**What to work on:** Go through the following data and transcribe exactly the stretch of lines from the one holding "Hi Platform |" to the one holding "Zimp | https://zimp.me/ |", both included.

§ §

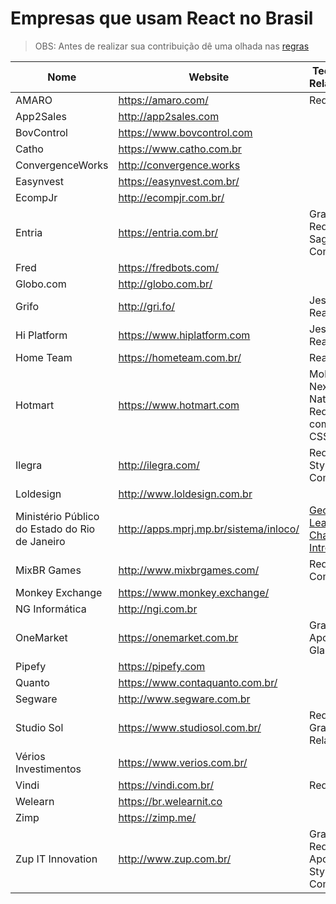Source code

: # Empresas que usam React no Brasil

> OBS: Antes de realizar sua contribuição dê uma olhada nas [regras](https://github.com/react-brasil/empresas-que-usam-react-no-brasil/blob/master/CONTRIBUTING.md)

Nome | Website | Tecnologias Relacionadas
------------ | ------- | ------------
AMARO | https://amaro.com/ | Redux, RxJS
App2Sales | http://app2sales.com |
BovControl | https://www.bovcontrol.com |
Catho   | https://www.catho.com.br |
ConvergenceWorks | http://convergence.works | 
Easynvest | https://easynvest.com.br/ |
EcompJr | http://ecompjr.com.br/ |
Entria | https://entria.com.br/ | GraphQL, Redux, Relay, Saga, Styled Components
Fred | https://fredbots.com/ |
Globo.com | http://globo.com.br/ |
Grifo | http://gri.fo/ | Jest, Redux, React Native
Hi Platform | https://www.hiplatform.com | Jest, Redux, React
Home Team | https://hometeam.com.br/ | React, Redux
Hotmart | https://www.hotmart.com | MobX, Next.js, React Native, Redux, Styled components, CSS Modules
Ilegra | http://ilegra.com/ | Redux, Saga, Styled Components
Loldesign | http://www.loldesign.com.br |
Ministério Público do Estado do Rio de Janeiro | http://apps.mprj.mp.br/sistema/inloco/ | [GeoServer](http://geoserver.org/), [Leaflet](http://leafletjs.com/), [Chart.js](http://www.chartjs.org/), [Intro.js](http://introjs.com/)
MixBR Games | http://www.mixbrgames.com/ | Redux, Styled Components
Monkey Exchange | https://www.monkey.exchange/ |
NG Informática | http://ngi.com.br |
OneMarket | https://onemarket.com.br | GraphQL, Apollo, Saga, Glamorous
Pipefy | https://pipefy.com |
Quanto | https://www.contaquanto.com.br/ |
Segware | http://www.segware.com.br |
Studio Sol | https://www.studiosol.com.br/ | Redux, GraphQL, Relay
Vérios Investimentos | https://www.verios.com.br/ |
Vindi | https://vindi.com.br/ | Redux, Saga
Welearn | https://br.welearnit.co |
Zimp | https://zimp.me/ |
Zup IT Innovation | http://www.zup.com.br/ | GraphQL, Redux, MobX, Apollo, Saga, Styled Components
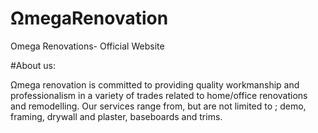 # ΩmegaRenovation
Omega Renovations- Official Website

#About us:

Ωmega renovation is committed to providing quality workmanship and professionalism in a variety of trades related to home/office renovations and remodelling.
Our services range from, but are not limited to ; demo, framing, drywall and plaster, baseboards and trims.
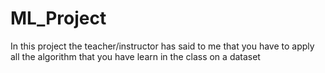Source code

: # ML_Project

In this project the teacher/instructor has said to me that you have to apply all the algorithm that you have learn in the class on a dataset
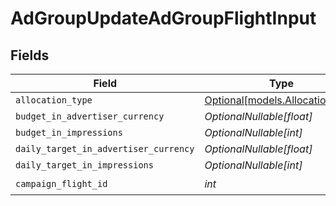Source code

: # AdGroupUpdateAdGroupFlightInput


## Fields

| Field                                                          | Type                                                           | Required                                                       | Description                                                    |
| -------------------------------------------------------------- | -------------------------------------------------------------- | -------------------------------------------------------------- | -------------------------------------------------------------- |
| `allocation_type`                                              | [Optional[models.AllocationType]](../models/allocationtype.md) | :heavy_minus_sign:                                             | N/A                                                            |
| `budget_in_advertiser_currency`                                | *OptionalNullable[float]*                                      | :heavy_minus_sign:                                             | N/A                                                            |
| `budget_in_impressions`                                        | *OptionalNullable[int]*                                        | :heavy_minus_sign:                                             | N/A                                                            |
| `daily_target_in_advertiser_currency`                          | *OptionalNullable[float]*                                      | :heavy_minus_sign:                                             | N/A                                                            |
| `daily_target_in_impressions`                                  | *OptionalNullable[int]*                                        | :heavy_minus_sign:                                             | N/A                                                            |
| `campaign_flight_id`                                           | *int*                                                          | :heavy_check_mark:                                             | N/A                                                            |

§ §

**Written solution:**
Hi Platform | https://www.hiplatform.com | Jest, Redux, React
Home Team | https://hometeam.com.br/ | React, Redux
Hotmart | https://www.hotmart.com | MobX, Next.js, React Native, Redux, Styled components, CSS Modules
Ilegra | http://ilegra.com/ | Redux, Saga, Styled Components
Loldesign | http://www.loldesign.com.br |
Ministério Público do Estado do Rio de Janeiro | http://apps.mprj.mp.br/sistema/inloco/ | [GeoServer](http://geoserver.org/), [Leaflet](http://leafletjs.com/), [Chart.js](http://www.chartjs.org/), [Intro.js](http://introjs.com/)
MixBR Games | http://www.mixbrgames.com/ | Redux, Styled Components
Monkey Exchange | https://www.monkey.exchange/ |
NG Informática | http://ngi.com.br |
OneMarket | https://onemarket.com.br | GraphQL, Apollo, Saga, Glamorous
Pipefy | https://pipefy.com |
Quanto | https://www.contaquanto.com.br/ |
Segware | http://www.segware.com.br |
Studio Sol | https://www.studiosol.com.br/ | Redux, GraphQL, Relay
Vérios Investimentos | https://www.verios.com.br/ |
Vindi | https://vindi.com.br/ | Redux, Saga
Welearn | https://br.welearnit.co |
Zimp | https://zimp.me/ |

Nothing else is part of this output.